Kanunî Sultan Süleyman Dönemi | Aycan Dinç Bozok

“Bir Devlet Hangi Halde Çöker?”
Kanunî Sultan Süleyman dönemi Osmanlı İmparatorluğu’nun güçlü olduğu dönemlerden biridir lakin Padişah yine de günün birinde işler kontrolden çıkar ve devlet çökmeye yüz tutar endişesi içindedir..
Bu tür endişelerini her zaman süt kardeşi meşhur alim Yahya Efendi’yle paylaşmayı adet edindiği için bu kez de yine ona sormaya niyet eder.
Güzel bir hatla yazdığı zarif mektubu Yahya Efendi’ye gönderir..
Mektupta şu ifadeler yer almaktadır;
“Sen ilahi sırlara vakıfsın. Bizi de aydınlat. Bir devlet hangi halde çöker? Osmanoğullarının akıbeti nasıl olur? Bir gün izmihlale uğrar mı?.”
Mektubu okuyan Yahya Efendi’nin cevabı çok kısa ve şaşırtıcı olmuştur:
“Neme lazım be Sultanım!.”
Bu cevabı hayretle okuyan Sultan Süleyman buna herhangi bir mana veremez ve biraz da hiddetlenir..

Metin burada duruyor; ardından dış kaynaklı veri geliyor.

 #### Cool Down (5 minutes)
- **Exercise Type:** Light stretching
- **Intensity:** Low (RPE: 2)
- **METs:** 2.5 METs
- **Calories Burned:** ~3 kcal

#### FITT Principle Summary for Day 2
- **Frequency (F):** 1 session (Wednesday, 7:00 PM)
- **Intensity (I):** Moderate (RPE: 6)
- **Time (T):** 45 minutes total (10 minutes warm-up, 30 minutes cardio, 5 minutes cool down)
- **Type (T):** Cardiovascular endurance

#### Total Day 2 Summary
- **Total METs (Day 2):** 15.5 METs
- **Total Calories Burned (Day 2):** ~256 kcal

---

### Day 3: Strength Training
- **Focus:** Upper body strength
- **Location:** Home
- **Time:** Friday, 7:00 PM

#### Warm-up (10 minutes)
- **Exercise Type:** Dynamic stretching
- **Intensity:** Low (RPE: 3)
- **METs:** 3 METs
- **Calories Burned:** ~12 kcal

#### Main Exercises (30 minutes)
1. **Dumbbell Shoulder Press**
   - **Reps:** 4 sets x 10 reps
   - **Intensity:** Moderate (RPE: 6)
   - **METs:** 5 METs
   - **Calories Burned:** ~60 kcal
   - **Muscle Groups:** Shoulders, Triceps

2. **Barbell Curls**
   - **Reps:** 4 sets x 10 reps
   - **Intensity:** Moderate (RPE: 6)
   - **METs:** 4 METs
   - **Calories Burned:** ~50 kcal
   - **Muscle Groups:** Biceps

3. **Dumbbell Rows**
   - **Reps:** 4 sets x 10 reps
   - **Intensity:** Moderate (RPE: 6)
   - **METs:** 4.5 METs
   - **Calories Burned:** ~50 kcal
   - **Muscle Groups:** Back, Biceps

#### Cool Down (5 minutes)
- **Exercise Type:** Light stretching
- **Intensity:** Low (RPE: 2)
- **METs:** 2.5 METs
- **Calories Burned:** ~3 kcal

“Acaba bu cevapta bizim bilmediğimiz bir mana mı vardır?.” diye düşünür..
Nihayet kalkar Yahya Efendi’nin Beşiktaş’taki dergahına varır ve der ki:
– “Yahya Efendi mektubuma cevap ver. Bizi geçiştirme, sorumu ciddiye al..”
Yahya Efendi şöyle bir bakar:
– “Sultanım sizin sorunuzu ciddiye almamak kabil mi? Ben sorunuz üzerinde iyice düşündüm ve kanaatimi size açıkça arz ettim” der.
Kanunî:
– “İyi ama ben bu cevaptan birşey anlamadım. Sadece “Neme lazım be Sultanım” demişsiniz. Sanki beni böyle işlere karıştırma der gibi..” diye sitem eder..

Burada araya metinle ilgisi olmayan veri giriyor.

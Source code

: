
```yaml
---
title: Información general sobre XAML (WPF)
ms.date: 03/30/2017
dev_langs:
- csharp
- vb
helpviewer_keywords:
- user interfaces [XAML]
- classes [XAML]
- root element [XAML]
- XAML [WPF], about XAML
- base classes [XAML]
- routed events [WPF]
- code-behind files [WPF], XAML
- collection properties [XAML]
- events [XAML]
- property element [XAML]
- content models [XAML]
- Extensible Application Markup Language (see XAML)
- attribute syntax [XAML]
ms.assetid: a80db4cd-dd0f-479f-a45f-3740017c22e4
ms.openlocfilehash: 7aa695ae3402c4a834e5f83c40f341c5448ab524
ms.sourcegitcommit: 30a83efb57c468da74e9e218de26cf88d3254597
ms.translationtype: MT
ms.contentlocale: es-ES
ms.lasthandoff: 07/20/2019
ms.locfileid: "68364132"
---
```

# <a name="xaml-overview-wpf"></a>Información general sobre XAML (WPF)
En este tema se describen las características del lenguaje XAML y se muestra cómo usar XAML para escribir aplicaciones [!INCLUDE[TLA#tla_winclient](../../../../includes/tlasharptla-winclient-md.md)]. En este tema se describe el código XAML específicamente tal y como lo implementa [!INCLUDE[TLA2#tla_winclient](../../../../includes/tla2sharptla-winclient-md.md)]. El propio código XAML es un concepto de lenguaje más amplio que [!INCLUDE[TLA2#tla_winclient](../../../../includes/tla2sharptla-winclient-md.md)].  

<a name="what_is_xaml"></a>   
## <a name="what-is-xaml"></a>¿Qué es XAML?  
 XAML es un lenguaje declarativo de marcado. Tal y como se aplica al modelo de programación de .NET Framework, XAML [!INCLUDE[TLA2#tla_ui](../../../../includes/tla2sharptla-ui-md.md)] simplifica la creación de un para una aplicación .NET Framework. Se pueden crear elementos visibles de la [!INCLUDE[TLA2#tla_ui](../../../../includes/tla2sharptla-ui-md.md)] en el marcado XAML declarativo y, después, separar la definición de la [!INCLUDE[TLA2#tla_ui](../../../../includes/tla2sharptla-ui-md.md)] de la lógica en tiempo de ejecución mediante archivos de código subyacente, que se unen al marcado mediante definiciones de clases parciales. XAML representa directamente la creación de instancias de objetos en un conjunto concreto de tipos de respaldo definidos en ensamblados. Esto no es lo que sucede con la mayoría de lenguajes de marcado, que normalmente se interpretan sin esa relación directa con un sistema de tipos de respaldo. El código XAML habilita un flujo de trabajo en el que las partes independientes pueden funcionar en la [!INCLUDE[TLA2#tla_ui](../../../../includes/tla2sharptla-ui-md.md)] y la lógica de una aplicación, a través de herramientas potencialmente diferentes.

Yahya Efendi bu cevaptan sonra şu müthiş açıklamasını yapar:
– “Sultanım! Bir devlette zulüm yayılırsa, haksızlık şayi olursa, işitenlerde ‘neme lazım’ deyip uzaklaşırsa, sonra koyunları kurtlar değil çobanlar yerse, bilenler de bunu söylemeyip susarsa, fakirlerin, yoksulların, muhtaçların, kimsesizlerin feryadı göklere çıkarsa, bunu da taşlardan başka kimse işitmezse, işte o zaman devletin sonu görünür. Böyle durumlardan sonra devletin hazinesi boşalır, halkın itimat ve hürmeti sarsılır. Asayişe itaat hissi gider, halka hürmet duygusu yok olur. Çöküş ve izmihlal de böylece mukadder hale gelir..”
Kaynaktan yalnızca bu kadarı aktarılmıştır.